Et Bernard Kouchner semble ignorer que cette banalisation existe
depuis bien longtemps. L'explosion de la consommation des drogues
chez les jeunes le montre. Mais il n'y a pas de fatalité
: elle est le résultat d'une politique laxiste des pouvoirs
publics depuis plus de 10 ans.
(Lire : Les
chiffres inquiétants de la banalisation du cannabis)
4° "
Je ne suis pas partisan de la dépénalisation mais favorable à
une réglementation ".
Il faut traduire
: " je suis favorable à une réglementation encadrant la consommation
de cannabis ". C'est déjà le cas de la Belgique et de la Hollande.

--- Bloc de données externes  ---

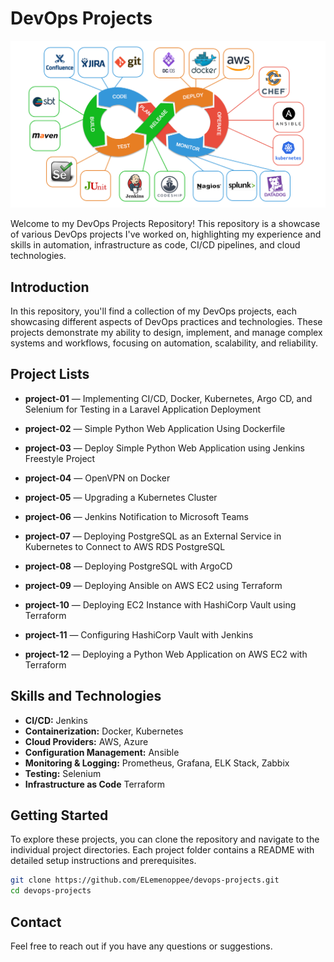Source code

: # DevOps Projects

![alt text](Images/image.png)

Welcome to my DevOps Projects Repository! This repository is a showcase of various DevOps projects I've worked on, highlighting my experience and skills in automation, infrastructure as code, CI/CD pipelines, and cloud technologies.

## Introduction
In this repository, you'll find a collection of my DevOps projects, each showcasing different aspects of DevOps practices and technologies. These projects demonstrate my ability to design, implement, and manage complex systems and workflows, focusing on automation, scalability, and reliability.

## Project Lists

+ **project-01** — Implementing CI/CD, Docker, Kubernetes, Argo CD, and Selenium for Testing in a Laravel Application Deployment

+ **project-02** — Simple Python Web Application Using Dockerfile

+ **project-03** — Deploy Simple Python Web Application using Jenkins Freestyle Project

+ **project-04** — OpenVPN on Docker

+ **project-05** — Upgrading a Kubernetes Cluster
  
+ **project-06** — Jenkins Notification to Microsoft Teams

+ **project-07** — Deploying PostgreSQL as an External Service in Kubernetes to Connect to AWS RDS PostgreSQL

+ **project-08** — Deploying PostgreSQL with ArgoCD 

+ **project-09** — Deploying Ansible on AWS EC2 using Terraform

+ **project-10** — Deploying EC2 Instance with HashiCorp Vault using Terraform

+ **project-11** — Configuring HashiCorp Vault with Jenkins

+ **project-12** — Deploying a Python Web Application on AWS EC2 with Terraform

## Skills and Technologies
- **CI/CD:** Jenkins
- **Containerization:** Docker, Kubernetes
- **Cloud Providers:** AWS, Azure
- **Configuration Management:** Ansible
- **Monitoring & Logging:** Prometheus, Grafana, ELK Stack, Zabbix
- **Testing:** Selenium
- **Infrastructure as Code** Terraform

## Getting Started
To explore these projects, you can clone the repository and navigate to the individual project directories. Each project folder contains a README with detailed setup instructions and prerequisites.

```bash
git clone https://github.com/ELemenoppee/devops-projects.git
cd devops-projects
```

## Contact
Feel free to reach out if you have any questions or suggestions. 
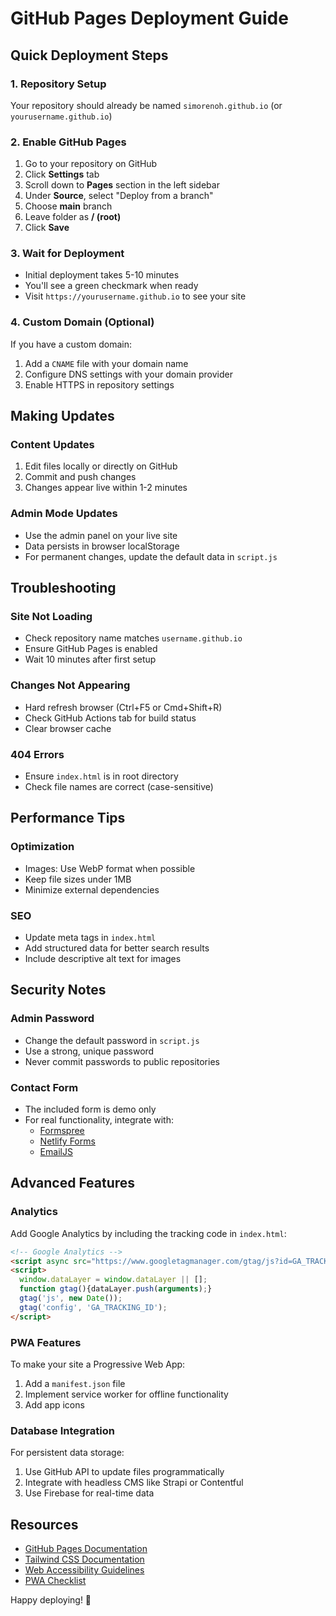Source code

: # GitHub Pages Deployment Guide

## Quick Deployment Steps

### 1. Repository Setup
Your repository should already be named `simorenoh.github.io` (or `yourusername.github.io`)

### 2. Enable GitHub Pages
1. Go to your repository on GitHub
2. Click **Settings** tab
3. Scroll down to **Pages** section in the left sidebar
4. Under **Source**, select "Deploy from a branch"
5. Choose **main** branch
6. Leave folder as **/ (root)**
7. Click **Save**

### 3. Wait for Deployment
- Initial deployment takes 5-10 minutes
- You'll see a green checkmark when ready
- Visit `https://yourusername.github.io` to see your site

### 4. Custom Domain (Optional)
If you have a custom domain:
1. Add a `CNAME` file with your domain name
2. Configure DNS settings with your domain provider
3. Enable HTTPS in repository settings

## Making Updates

### Content Updates
1. Edit files locally or directly on GitHub
2. Commit and push changes
3. Changes appear live within 1-2 minutes

### Admin Mode Updates
- Use the admin panel on your live site
- Data persists in browser localStorage
- For permanent changes, update the default data in `script.js`

## Troubleshooting

### Site Not Loading
- Check repository name matches `username.github.io`
- Ensure GitHub Pages is enabled
- Wait 10 minutes after first setup

### Changes Not Appearing
- Hard refresh browser (Ctrl+F5 or Cmd+Shift+R)
- Check GitHub Actions tab for build status
- Clear browser cache

### 404 Errors
- Ensure `index.html` is in root directory
- Check file names are correct (case-sensitive)

## Performance Tips

### Optimization
- Images: Use WebP format when possible
- Keep file sizes under 1MB
- Minimize external dependencies

### SEO
- Update meta tags in `index.html`
- Add structured data for better search results
- Include descriptive alt text for images

## Security Notes

### Admin Password
- Change the default password in `script.js`
- Use a strong, unique password
- Never commit passwords to public repositories

### Contact Form
- The included form is demo only
- For real functionality, integrate with:
  - [Formspree](https://formspree.io/)
  - [Netlify Forms](https://www.netlify.com/products/forms/)
  - [EmailJS](https://www.emailjs.com/)

## Advanced Features

### Analytics
Add Google Analytics by including the tracking code in `index.html`:

```html
<!-- Google Analytics -->
<script async src="https://www.googletagmanager.com/gtag/js?id=GA_TRACKING_ID"></script>
<script>
  window.dataLayer = window.dataLayer || [];
  function gtag(){dataLayer.push(arguments);}
  gtag('js', new Date());
  gtag('config', 'GA_TRACKING_ID');
</script>
```

### PWA Features
To make your site a Progressive Web App:
1. Add a `manifest.json` file
2. Implement service worker for offline functionality
3. Add app icons

### Database Integration
For persistent data storage:
1. Use GitHub API to update files programmatically
2. Integrate with headless CMS like Strapi or Contentful
3. Use Firebase for real-time data

## Resources

- [GitHub Pages Documentation](https://docs.github.com/en/pages)
- [Tailwind CSS Documentation](https://tailwindcss.com/docs)
- [Web Accessibility Guidelines](https://www.w3.org/WAI/WCAG21/quickref/)
- [PWA Checklist](https://web.dev/pwa-checklist/)

Happy deploying! 🚀
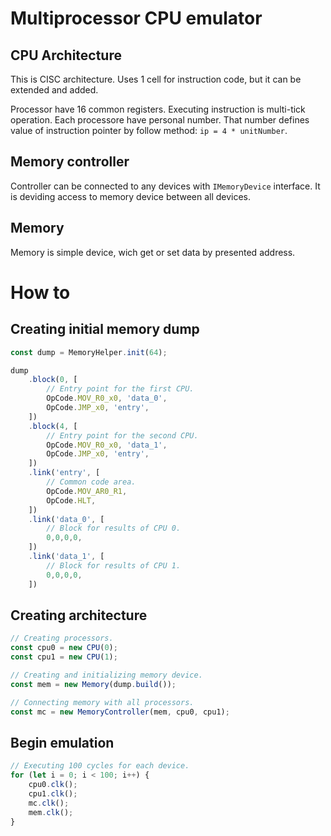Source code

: # Multiprocessor CPU emulator

## CPU Architecture

This is CISC architecture. Uses 1 cell for instruction code, but it can be extended and added.

Processor have 16 common registers. Executing instruction is multi-tick operation.
Each processore have personal number. That number defines value of instruction pointer by follow method: `ip = 4 * unitNumber`.

## Memory controller

Controller can be connected to any devices with `IMemoryDevice` interface.
It is deviding access to memory device between all devices.

## Memory

Memory is simple device, wich get or set data by presented address.

# How to

## Creating initial memory dump

```ts
const dump = MemoryHelper.init(64);

dump
    .block(0, [
        // Entry point for the first CPU.
        OpCode.MOV_R0_x0, 'data_0',
        OpCode.JMP_x0, 'entry',
    ])
    .block(4, [
        // Entry point for the second CPU.
        OpCode.MOV_R0_x0, 'data_1',
        OpCode.JMP_x0, 'entry',
    ])
    .link('entry', [
        // Common code area.
        OpCode.MOV_AR0_R1,
        OpCode.HLT,
    ])
    .link('data_0', [
        // Block for results of CPU 0.
        0,0,0,0,
    ])
    .link('data_1', [
        // Block for results of CPU 1.
        0,0,0,0,
    ])
```

## Creating architecture

```ts
// Creating processors.
const cpu0 = new CPU(0);
const cpu1 = new CPU(1);

// Creating and initializing memory device.
const mem = new Memory(dump.build());

// Connecting memory with all processors.
const mc = new MemoryController(mem, cpu0, cpu1);
```

## Begin emulation

```ts
// Executing 100 cycles for each device.
for (let i = 0; i < 100; i++) {
    cpu0.clk();
    cpu1.clk();
    mc.clk();
    mem.clk();
}
```
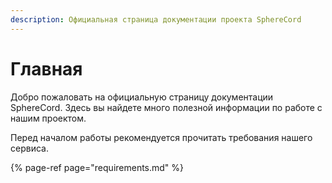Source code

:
 ```yaml
---
description: Официальная страница документации проекта SphereCord
---
```


# Главная

Добро пожаловать на официальную страницу документации SphereCord. Здесь вы найдете много полезной информации по работе с нашим проектом.

Перед началом работы рекомендуется прочитать требования нашего сервиса.

{% page-ref page="requirements.md" %}


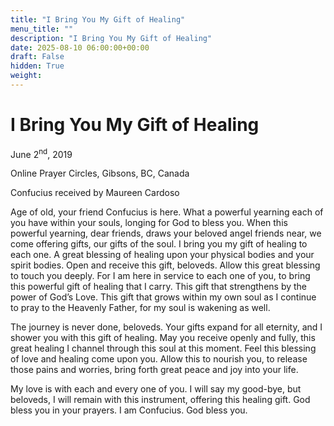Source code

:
 ```yaml
---
title: "I Bring You My Gift of Healing"
menu_title: ""
description: "I Bring You My Gift of Healing"
date: 2025-08-10 06:00:00+00:00
draft: False
hidden: True
weight:
---
```

# I Bring You My Gift of Healing

June 2<sup>nd</sup>, 2019

Online Prayer Circles, Gibsons, BC, Canada

Confucius received by Maureen Cardoso

Age of old, your friend Confucius is here. What a powerful yearning each of you have within your souls, longing for God to bless you. When this powerful yearning, dear friends, draws your beloved angel friends near, we come offering gifts, our gifts of the soul. I bring you my gift of healing to each one. A great blessing of healing upon your physical bodies and your spirit bodies. Open and receive this gift, beloveds. Allow this great blessing to touch you deeply. For I am here in service to each one of you, to bring this powerful gift of healing that I carry. This gift that strengthens by the power of God’s Love. This gift that grows within my own soul as I continue to pray to the Heavenly Father, for my soul is wakening as well.

The journey is never done, beloveds. Your gifts expand for all eternity, and I shower you with this gift of healing. May you receive openly and fully, this great healing I channel through this soul at this moment. Feel this blessing of love and healing come upon you. Allow this to nourish you, to release those pains and worries, bring forth great peace and joy into your life.

My love is with each and every one of you. I will say my good-bye, but beloveds, I will remain with this instrument, offering this healing gift. God bless you in your prayers. I am Confucius. God bless you.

Le modèle hollandais ne cesse de fasciner Bernard Kouchner. Pourtant
les hollandais, comme les espagnols, ont déjà fait marche arrière
depuis quelques années en durcissant considérablement leur législation.
La tolérance, ça fait beaucoup de morts et ça coûte cher au contribuable
…
(Lire l'article
du Monde : Les clichés du
modèle hollandais sont dépassés et l'article du Figaro
L'Espagne nous ouvre les yeux)
5° "
Trop de gens sont encore en prison pour simple usage de drogue "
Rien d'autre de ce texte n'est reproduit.